最近执行esjob的时候,发现有一定的情况下,出现分布式监听执行了多次的情况,通过对比源码,我们发现一个问题
old version:
@Override
public final void beforeJobExecuted(final ShardingContexts shardingContexts) {
guaranteeService.registerStart(shardingContexts.getShardingItemParameters().keySet());
if (guaranteeService.isAllStarted()) {
doBeforeJobExecutedAtLastStarted(shardingContexts);
guaranteeService.clearAllStartedInfo();
return;
}
try {
Thread.sleep(500);
}catch (Exception ex){
ex.printStackTrace();
}
long before = timeService.getCurrentMillis();
try {
synchronized (startedWait) {
startedWait.wait(startedTimeoutMilliseconds);
}
} catch (final InterruptedException ex) {
Thread.interrupted();
}
if (timeService.getCurrentMillis() - before >= startedTimeoutMilliseconds) {
guaranteeService.clearAllStartedInfo();
handleTimeout(startedTimeoutMilliseconds);
}
}
逻辑是,现在zk注册节点,判断是否全部注册成功,全部成功,默认为最后一个注册的节点,执行befor方法,这个在单点机器上是没有问题的,但是在分布式环境就有问题,如果两个机器,很巧合的同时判断自己是最后一个节点(因为zk是多线程,不能保证时序进入)进入zk节点判断,都会做befor操作,为了解决这个问题,思路如下(只有0片节点判断是否结束,执行监听操作):
循环:
判断当前为0节点:
判断是否全部节点注册成功:
befor
清除注册zk信息
锁定
其他线程:判断zk信息是否清除成功:解锁
修改后源码如下:
/*
* Copyright 1999-2015 dangdang.com.
* <p>
* Licensed under the Apache License, Version 2.0 (the "License");
* you may not use this file except in compliance with the License.
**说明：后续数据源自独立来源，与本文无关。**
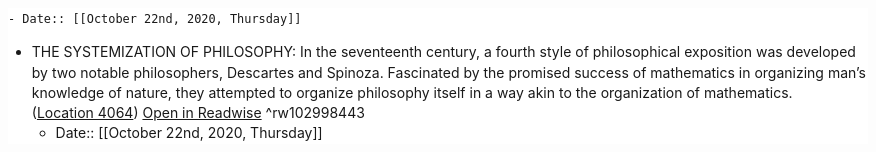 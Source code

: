     - Date:: [[October 22nd, 2020, Thursday]]
- THE SYSTEMIZATION OF PHILOSOPHY: In the seventeenth century, a fourth style of philosophical exposition was developed by two notable philosophers, Descartes and Spinoza. Fascinated by the promised success of mathematics in organizing man’s knowledge of nature, they attempted to organize philosophy itself in a way akin to the organization of mathematics. ([Location 4064](https://readwise.io/to_kindle?action=open&asin=B004PYDAPE&location=4064)) [Open in Readwise](https://readwise.io/open/102998443) ^rw102998443
    - Date:: [[October 22nd, 2020, Thursday]]
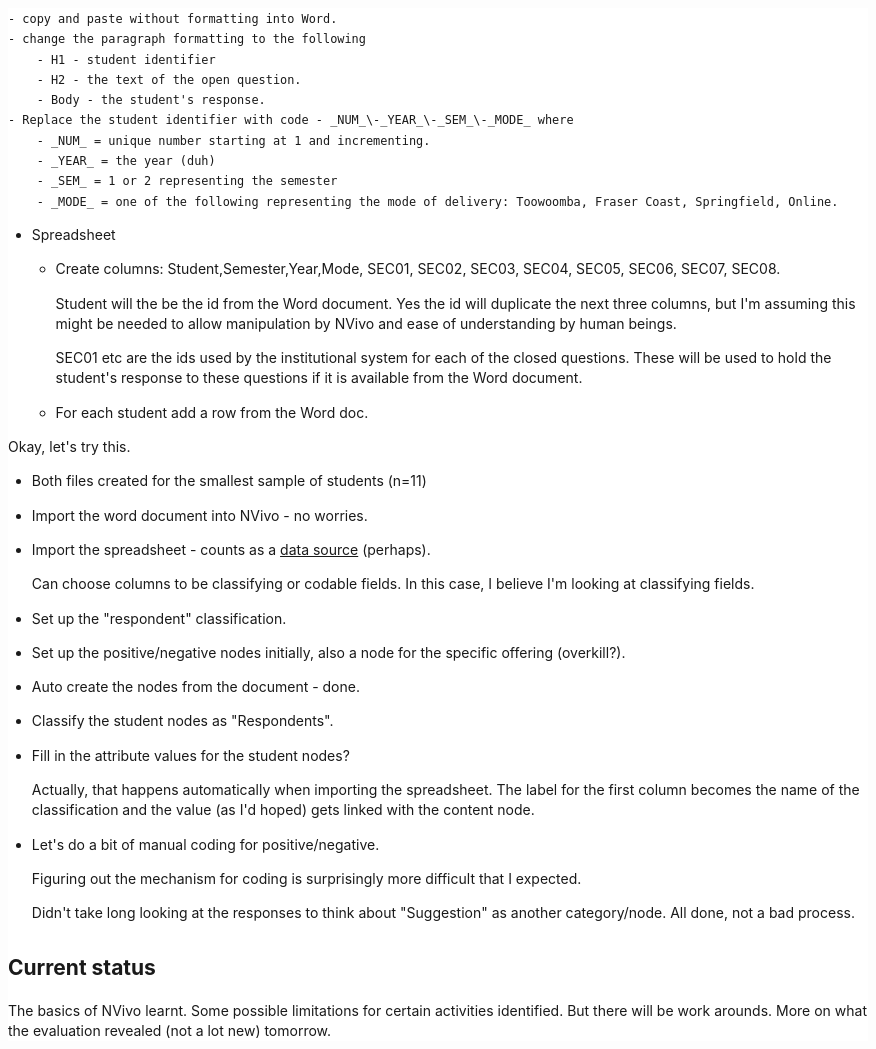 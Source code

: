     - copy and paste without formatting into Word.
    - change the paragraph formatting to the following
        - H1 - student identifier
        - H2 - the text of the open question.
        - Body - the student's response.
    - Replace the student identifier with code - _NUM_\-_YEAR_\-_SEM_\-_MODE_ where
        - _NUM_ = unique number starting at 1 and incrementing.
        - _YEAR_ = the year (duh)
        - _SEM_ = 1 or 2 representing the semester
        - _MODE_ = one of the following representing the mode of delivery: Toowoomba, Fraser Coast, Springfield, Online.
- Spreadsheet
    - Create columns: Student,Semester,Year,Mode, SEC01, SEC02, SEC03, SEC04, SEC05, SEC06, SEC07, SEC08.
        
        Student will the be the id from the Word document. Yes the id will duplicate the next three columns, but I'm assuming this might be needed to allow manipulation by NVivo and ease of understanding by human beings.
        
        SEC01 etc are the ids used by the institutional system for each of the closed questions. These will be used to hold the student's response to these questions if it is available from the Word document.
        
    - For each student add a row from the Word doc.

Okay, let's try this.

- Both files created for the smallest sample of students (n=11)
- Import the word document into NVivo - no worries.
- Import the spreadsheet - counts as a [data source](http://help-nv10.qsrinternational.com/desktop/concepts/about_dataset_sources.htm) (perhaps).
    
    Can choose columns to be classifying or codable fields. In this case, I believe I'm looking at classifying fields.
    
- Set up the "respondent" classification.
- Set up the positive/negative nodes initially, also a node for the specific offering (overkill?).
- Auto create the nodes from the document - done.
- Classify the student nodes as "Respondents".
- Fill in the attribute values for the student nodes?
    
    Actually, that happens automatically when importing the spreadsheet. The label for the first column becomes the name of the classification and the value (as I'd hoped) gets linked with the content node.
    
- Let's do a bit of manual coding for positive/negative.
    
    Figuring out the mechanism for coding is surprisingly more difficult that I expected.
    
    Didn't take long looking at the responses to think about "Suggestion" as another category/node. All done, not a bad process.
    

## Current status

The basics of NVivo learnt. Some possible limitations for certain activities identified. But there will be work arounds. More on what the evaluation revealed (not a lot new) tomorrow.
* You may obtain a copy of the License at
*
* http://www.apache.org/licenses/LICENSE-2.0
*
* Unless required by applicable law or agreed to in writing, software
* distributed under the License is distributed on an "AS IS" BASIS,
* WITHOUT WARRANTIES OR CONDITIONS OF ANY KIND, either express or implied.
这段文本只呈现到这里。